Portola Valley: Ford Field fundraising drive looks promising
The goal seems within reach of finding $588,000 to begin a project to renovate Ford (baseball) Field at 3399 Alpine Road in Portola Valley in time for the spring 2013 baseball season.
The Alpine-West Menlo Little League, having donated $50,000, pledged another $50,000, according to a recent report to the Town Council. Meanwhile the Sand Hill Foundation, which put on the table a matching grant of up to $100,000, has shown a willingness to consider some funds from the Little League and the town as fulfilling the criteria to qualify for a match.
A unanimous council on May 9 gave Public Works Director Howard Young the go-ahead to solicit bid packages. The timing is tight; if the project doesn't start in June, autumn rains could foil the planting of the sod.
With two state grants totaling $232,000, private donations of $18,500 so far, and a private pledge for another $10,000, the project would still have a projected shortfall of about $149,500, according to a report by Parks & Recreation Committee chair Jon Myers.
The Little League has also shown a willingness to contribute up to $40,000 more toward the shortfall, with the town making up the rest.
The town had an ace in the hole, but no longer: a gift of $2.6 million in restricted stock related to naming rights for the baseball field at Town Center, stock that is now unrestricted and saleable but worth only $75,000, Councilman Ted Driscoll said.
In return for its financial assistance, the Alpine-West Menlo Little League — the sole organized user of Ford Field — requested several conditions in a letter.

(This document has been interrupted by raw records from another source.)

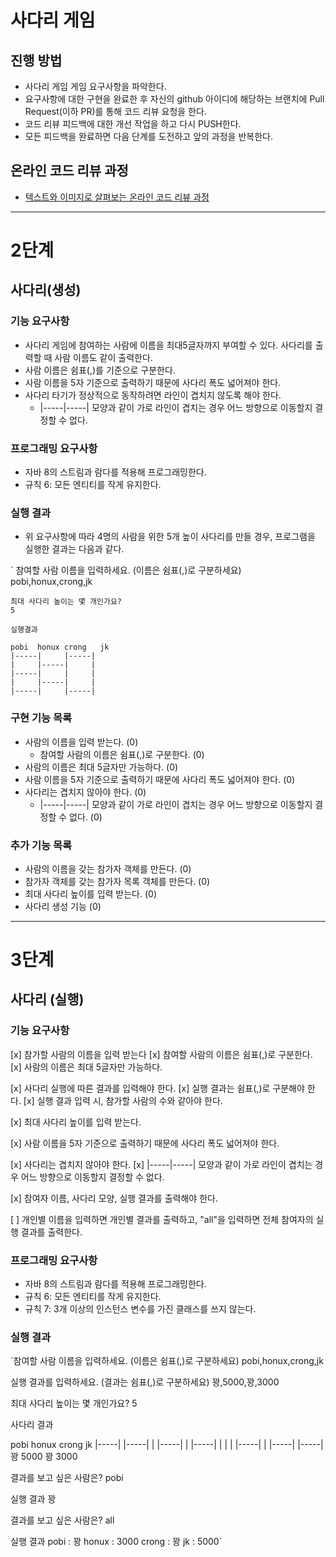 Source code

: # 사다리 게임
## 진행 방법
* 사다리 게임 게임 요구사항을 파악한다.
* 요구사항에 대한 구현을 완료한 후 자신의 github 아이디에 해당하는 브랜치에 Pull Request(이하 PR)를 통해 코드 리뷰 요청을 한다.
* 코드 리뷰 피드백에 대한 개선 작업을 하고 다시 PUSH한다.
* 모든 피드백을 완료하면 다음 단계를 도전하고 앞의 과정을 반복한다.

## 온라인 코드 리뷰 과정
* [텍스트와 이미지로 살펴보는 온라인 코드 리뷰 과정](https://github.com/nextstep-step/nextstep-docs/tree/master/codereview)

---
# 2단계
## 사다리(생성)
### 기능 요구사항
- 사다리 게임에 참여하는 사람에 이름을 최대5글자까지 부여할 수 있다. 사다리를 출력할 때 사람 이름도 같이 출력한다. 
- 사람 이름은 쉼표(,)를 기준으로 구분한다. 
- 사람 이름을 5자 기준으로 출력하기 때문에 사다리 폭도 넓어져야 한다. 
- 사다리 타기가 정상적으로 동작하려면 라인이 겹치지 않도록 해야 한다. 
  - |-----|-----| 모양과 같이 가로 라인이 겹치는 경우 어느 방향으로 이동할지 결정할 수 없다.


### 프로그래밍 요구사항
- 자바 8의 스트림과 람다를 적용해 프로그래밍한다. 
- 규칙 6: 모든 엔티티를 작게 유지한다.


### 실행 결과
- 위 요구사항에 따라 4명의 사람을 위한 5개 높이 사다리를 만들 경우, 프로그램을 실행한 결과는 다음과 같다.

`  참여할 사람 이름을 입력하세요. (이름은 쉼표(,)로 구분하세요)
  pobi,honux,crong,jk

    최대 사다리 높이는 몇 개인가요?
    5

    실행결과

    pobi  honux crong   jk
    |-----|     |-----|
    |     |-----|     |
    |-----|     |     |
    |     |-----|     |
    |-----|     |-----|


### 구현 기능 목록
- 사람의 이름을 입력 받는다. (0)
  - 참여할 사람의 이름은 쉼표(,)로 구분한다. (0)
- 사람의 이름은 최대 5글자만 가능하다. (0)
- 사람 이름을 5자 기준으로 출력하기 때문에 사다리 폭도 넓어져야 한다. (0)
- 사다리는 겹치지 않아야 한다. (0)
  - |-----|-----| 모양과 같이 가로 라인이 겹치는 경우 어느 방향으로 이동할지 결정할 수 없다. (0)


### 추가 기능 목록
- 사람의 이름을 갖는 참가자 객체를 만든다. (0)
- 참가자 객체를 갖는 참가자 목록 객체를 만든다. (0)
- 최대 사다리 높이를 입력 받는다. (0)
- 사다리 생성 기능 (0)


---
# 3단계
## 사다리 (실행)
### 기능 요구사항
[x] 참가할 사람의 이름을 입력 받는다
  [x] 참여할 사람의 이름은 쉼표(,)로 구분한다.
  [x] 사람의 이름은 최대 5글자만 가능하다.

[x] 사다리 실행에 따른 결과를 입력해야 한다.
  [x] 실행 결과는 쉼표(,)로 구분해야 한다.
  [x] 실행 결과 입력 시, 참가할 사람의 수와 같아야 한다.

[x] 최대 사다리 높이를 입력 받는다.

[x] 사람 이름을 5자 기준으로 출력하기 때문에 사다리 폭도 넓어져야 한다.

[x] 사다리는 겹치지 않아야 한다.
  [x] |-----|-----| 모양과 같이 가로 라인이 겹치는 경우 어느 방향으로 이동할지 결정할 수 없다.

[x] 참여자 이름, 사다리 모양, 실행 결과를 출력해야 한다.

[ ] 개인별 이름을 입력하면 개인별 결과를 출력하고, "all"을 입력하면 전체 참여자의 실행 결과를 출력한다.


### 프로그래밍 요구사항
- 자바 8의 스트림과 람다를 적용해 프로그래밍한다. 
- 규칙 6: 모든 엔티티를 작게 유지한다. 
- 규칙 7: 3개 이상의 인스턴스 변수를 가진 클래스를 쓰지 않는다.

### 실행 결과
`참여할 사람 이름을 입력하세요. (이름은 쉼표(,)로 구분하세요)
pobi,honux,crong,jk

실행 결과를 입력하세요. (결과는 쉼표(,)로 구분하세요)
꽝,5000,꽝,3000

최대 사다리 높이는 몇 개인가요?
5

사다리 결과

pobi  honux crong   jk
|-----|     |-----|
|     |-----|     |
|-----|     |     |
|     |-----|     |
|-----|     |-----|
꽝    5000  꽝    3000

결과를 보고 싶은 사람은?
pobi

실행 결과
꽝

결과를 보고 싶은 사람은?
all

실행 결과
pobi : 꽝
honux : 3000
crong : 꽝
jk : 5000`
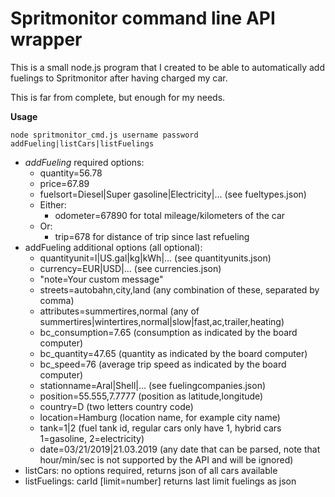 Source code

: <h1>Spritmonitor command line API wrapper</h1>

This is a small node.js program that I created to be able to automatically add fuelings to Spritmonitor
after having charged my car.

This is far from complete, but enough for my needs.

__Usage__

`node spritmonitor_cmd.js username password addFueling|listCars|listFuelings`
  * *addFueling* required options:
    * quantity=56.78
    * price=67.89
    * fuelsort=Diesel|Super gasoline|Electricity|... (see fueltypes.json)
    * Either:
      * odometer=67890 for total mileage/kilometers of the car
    * Or:
      * trip=678 for distance of trip since last refueling
  * addFueling additional options (all optional):
    * quantityunit=l|US.gal|kg|kWh|... (see quantityunits.json)
    * currency=EUR|USD|... (see currencies.json)
    * "note=Your custom message"
    * streets=autobahn,city,land (any combination of these, separated by comma)
    * attributes=summertires,normal (any of summertires|wintertires,normal|slow|fast,ac,trailer,heating)
    * bc_consumption=7.65 (consumption as indicated by the board computer)
    * bc_quantity=47.65 (quantity as indicated by the board computer)
    * bc_speed=76 (average trip speed as indicated by the board computer)
    * stationname=Aral|Shell|... (see fuelingcompanies.json)
    * position=55.555,7.7777 (position as latitude,longitude)
    * country=D (two letters country code)
    * location=Hamburg (location name, for example city name)
    * tank=1|2 (fuel tank id, regular cars only have 1, hybrid cars 1=gasoline, 2=electricity)
    * date=03/21/2019|21.03.2019 (any date that can be parsed, note that hour/min/sec is not supported
                                by the API and will be ignored)
  * listCars: no options required, returns json of all cars available
  * listFuelings: carId [limit=number] returns last limit fuelings as json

Among them: a limit to annual field user-fee increases of no more than 10 percent, and a town review of the status of the so-called "resurrection" tree, a diseased, elderly and fragile hollowed-out oak that, with the help of external supports, overlooks the home team dugout along the first-base line.
The letter also put a shot across the town's bow: "The town will consider the costs related to liability for personal injury as part of its review."
The town commissioned independent arborists to investigate the tree's health in the spring of 2008. The verdicts in six reports were uniformly negative for the tree, but it got a reprieve thanks to significant moral support in town and having responded well to having its foliage trimmed.